ENTRIES PROVIDED:
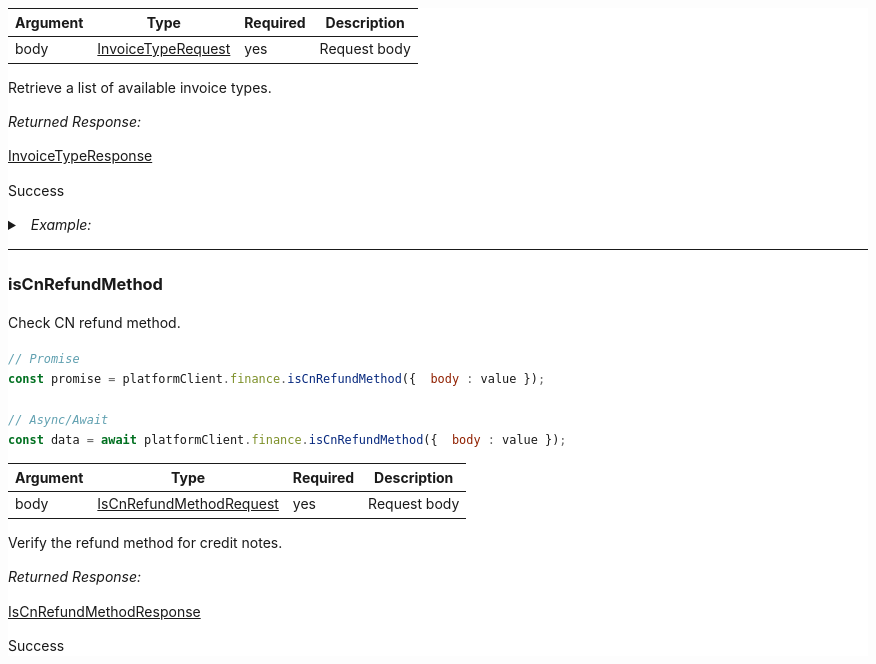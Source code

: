 



| Argument  |  Type  | Required | Description |
| --------- | -----  | -------- | ----------- |
| body | [InvoiceTypeRequest](#InvoiceTypeRequest) | yes | Request body |


Retrieve a list of available invoice types.

*Returned Response:*




[InvoiceTypeResponse](#InvoiceTypeResponse)

Success




<details><summary><i>&nbsp; Example:</i></summary></details>









---


### isCnRefundMethod
Check CN refund method.



```javascript
// Promise
const promise = platformClient.finance.isCnRefundMethod({  body : value });

// Async/Await
const data = await platformClient.finance.isCnRefundMethod({  body : value });
```





| Argument  |  Type  | Required | Description |
| --------- | -----  | -------- | ----------- |
| body | [IsCnRefundMethodRequest](#IsCnRefundMethodRequest) | yes | Request body |


Verify the refund method for credit notes.

*Returned Response:*




[IsCnRefundMethodResponse](#IsCnRefundMethodResponse)

Success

WHAT IS REQUIRED: Without including any pictures, print each record exactly.

RESPONSE TO THE TASK:
Source code

: 



| Argument  |  Type  | Required | Description |
| --------- | -----  | -------- | ----------- |
| body | [InvoiceTypeRequest](#InvoiceTypeRequest) | yes | Request body |


Retrieve a list of available invoice types.

*Returned Response:*




[InvoiceTypeResponse](#InvoiceTypeResponse)

Success




<details><summary><i>&nbsp; Example:</i></summary></details>









---


### isCnRefundMethod
Check CN refund method.



```javascript
// Promise
const promise = platformClient.finance.isCnRefundMethod({  body : value });

// Async/Await
const data = await platformClient.finance.isCnRefundMethod({  body : value });
```





| Argument  |  Type  | Required | Description |
| --------- | -----  | -------- | ----------- |
| body | [IsCnRefundMethodRequest](#IsCnRefundMethodRequest) | yes | Request body |


Verify the refund method for credit notes.

*Returned Response:*




[IsCnRefundMethodResponse](#IsCnRefundMethodResponse)

Success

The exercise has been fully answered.